Не менее характерен пример Заславского, который в 1917 году зарекомендовал себя продажным журналистом, с особым остервенением распространявшим клевету о Ленине и Троцком как германских агентах. В ленинских статьях этого периода десятки раз встречались характеристики Заславского как «клеветника» и «негодяя шантажа». «А кто сегодня пишет в „Правде“ статьи с травлей Троцкого как агента гестапо? Тот самый Заславский! Это ли опять-таки не символ» [162]
.«Бесовщину» Седов усматривал и в том, что Пятакова и Радека, в дни процесса требовавших расстрела подсудимых, спустя месяц начали готовить к суду по обвинению в тех же самых преступлениях. «Ещё не успели высохнуть чернила на проекте новой сталинской конституции, как один из главных её редакторов — Радек — выдаётся на расправу другому её редактору — Вышинскому. Выработав „самую демократическую конституцию в мире“, авторы её отправляют друг друга на гильотину» [163]

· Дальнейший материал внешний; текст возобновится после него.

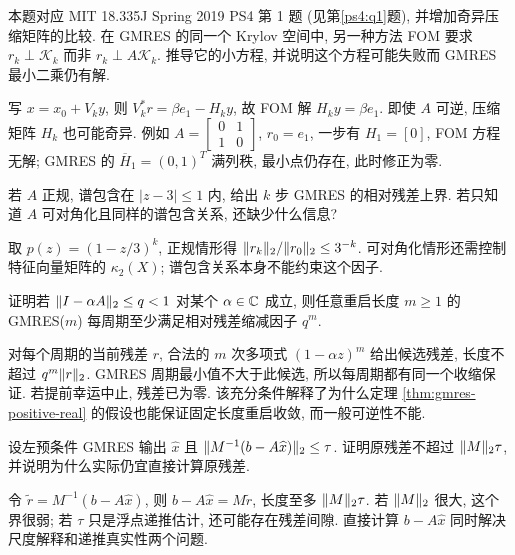 \begin{exercise}
\label{nla:fom-exercise}
本题对应 MIT 18.335J Spring 2019 PS4 第 1 题 (见第\ref{ps4:q1}题), 并增加奇异压缩矩阵的比较. 在 GMRES 的同一个 Krylov 空间中, 另一种方法 FOM 要求 $r_k\perp\mathcal K_k$ 而非 $r_k\perp A\mathcal K_k$. 推导它的小方程, 并说明这个方程可能失败而 GMRES 最小二乘仍有解.
\end{exercise}
\begin{solution}
写 $x=x_0+V_ky$, 则 $V_k^*r=\beta e_1-H_ky$, 故 FOM 解 $H_ky=\beta e_1$. 即使 $A$ 可逆, 压缩矩阵 $H_k$ 也可能奇异. 例如 $A=\begin{bmatrix}0&1\\1&0\end{bmatrix}$, $r_0=e_1$, 一步有 $H_1=[0]$, FOM 方程无解; GMRES 的 $\overline H_1=(0,1)^T$ 满列秩, 最小点仍存在, 此时修正为零.
\end{solution}
\begin{exercise}
若 $A$ 正规, 谱包含在 $|z-3|\le1$ 内, 给出 $k$ 步 GMRES 的相对残差上界. 若只知道 $A$ 可对角化且同样的谱包含关系, 还缺少什么信息?
\end{exercise}
\begin{solution}
取 $p(z)=(1-z/3)^k$, 正规情形得 $\norm{r_k}_2/\norm{r_0}_2\le3^{-k}$. 可对角化情形还需控制特征向量矩阵的 $\kappa_2(X)$; 谱包含关系本身不能约束这个因子.
\end{solution}
\begin{exercise}
证明若 $\norm{I-\alpha A}_2\le q<1$ 对某个 $\alpha\in\C$ 成立, 则任意重启长度 $m\ge1$ 的 GMRES($m$) 每周期至少满足相对残差缩减因子 $q^m$.
\end{exercise}
\begin{solution}
对每个周期的当前残差 $r$, 合法的 $m$ 次多项式 $(1-\alpha z)^m$ 给出候选残差, 长度不超过 $q^m\norm{r}_2$. GMRES 周期最小值不大于此候选, 所以每周期都有同一个收缩保证. 若提前幸运中止, 残差已为零. 该充分条件解释了为什么定理 \ref{thm:gmres-positive-real} 的假设也能保证固定长度重启收敛, 而一般可逆性不能.
\end{solution}
\begin{exercise}
设左预条件 GMRES 输出 $\widehat x$ 且 $\norm{M^{-1}(b-A\widehat x)}_2\le\tau$. 证明原残差不超过 $\norm{M}_2\tau$, 并说明为什么实际仍宜直接计算原残差.
\end{exercise}
\begin{solution}
令 $\widetilde r=M^{-1}(b-A\widehat x)$, 则 $b-A\widehat x=M\widetilde r$, 长度至多 $\norm{M}_2\tau$. 若 $\norm{M}_2$ 很大, 这个界很弱; 若 $\tau$ 只是浮点递推估计, 还可能存在残差间隙. 直接计算 $b-A\widehat x$ 同时解决尺度解释和递推真实性两个问题.
\end{solution}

.Раскрывая призрачность и тщетность ожидания демократических перемен после принятия новой конституции, Седов писал: «Да ведают имеющие иллюзии — как бы говорит Сталин,— что демократизм конституции заключается в том, что избирателям и съездам даётся право голосовать за меня. А кто не за Сталина, т. е. не за бюрократию с её привилегиями, тот троцкист — сиречь террорист, того мы расстреляем в 24 часа» [164]
.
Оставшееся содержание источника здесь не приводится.